After dinner the three washed up the dishes as sedately as though they had been working together day-in, day-out through the whole season, and after that the Artist escaped as quickly as possible to catch a cloud effect which he seemed to consider preposterously vital.
Then with a dreary little feeling of a prize-pleasure all spent and gone, the Girl went over to the mirror in the sitting-room and pinned on her gray slouch hat and patted her hair and straightened her belt.
But it was not her own reflection that interested her most. The mirror made a fine frame for the whole quaint room, with its dingy landscape wall-paper from which the scarlet petticoat of a shepherdess or the vivid green of a garland stood out with cheerful crudity. The battered, blackened fireplace was lurid here and there with gleams of copper kettles, and a huge gray cat purred comfortably in the curving seat of a sun-baked rocking-chair.

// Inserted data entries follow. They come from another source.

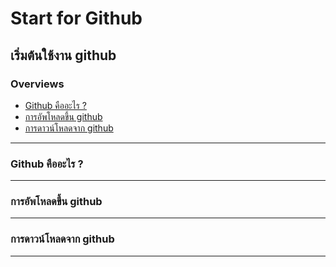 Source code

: ﻿# Start for Github
## เริ่มต้นใช้งาน github
### Overviews
+ [Github คืออะไร ?](#github-คืออะไร-)
+ [การอัพโหลดขึ้น github](#การอัพโหลดขึ้น-github)
+ [การดาวน์โหลดจาก github](#การดาวน์โหลดจาก-github)
---
### Github คืออะไร ?
---
### การอัพโหลดขึ้น github
---
### การดาวน์โหลดจาก github
---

It was a good picture to take home in your mind for remembrance, when walls should be brick and rooms ornate and life hackneyed, and the Girl shut her eyes for a second, experimentally, to fix the vision in her consciousness.
When she opened her eyes again the Man was struggling through the doorway dragging a small, heavy trunk.
"Oh, don't go yet!" he exclaimed. "Here are a lot of your things in this trunk. I brought them in to show you."